**Task details**
Copy out precisely the line that holds "Inventor Innovation Award" and all the lines following it in the data, up to and including the last one, and no others.

Stored dataset items:
▬▬▬

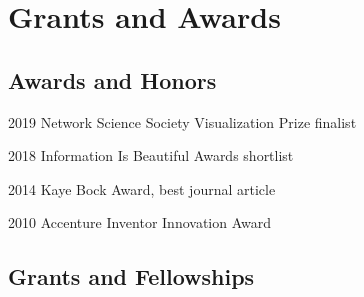 \documentclass[12pt,letterpaper]{report}
\begin{document}
    \section*{Grants and Awards}

    \subsection*{Awards and Honors}

    \begin{tablist}

        \item[2019] \tab Network Science Society Visualization Prize finalist

        \item[2018] \tab Information Is Beautiful Awards shortlist

        \item[2014] \tab Kaye Bock Award, best journal article

        \item[2010] \tab Accenture Inventor Innovation Award

    \end{tablist}

    \subsection*{Grants and Fellowships}
\end{document}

▬▬▬

**Solution for this problem**
        \item[2010] \tab Accenture Inventor Innovation Award

    \end{tablist}

    \subsection*{Grants and Fellowships}
\end{document}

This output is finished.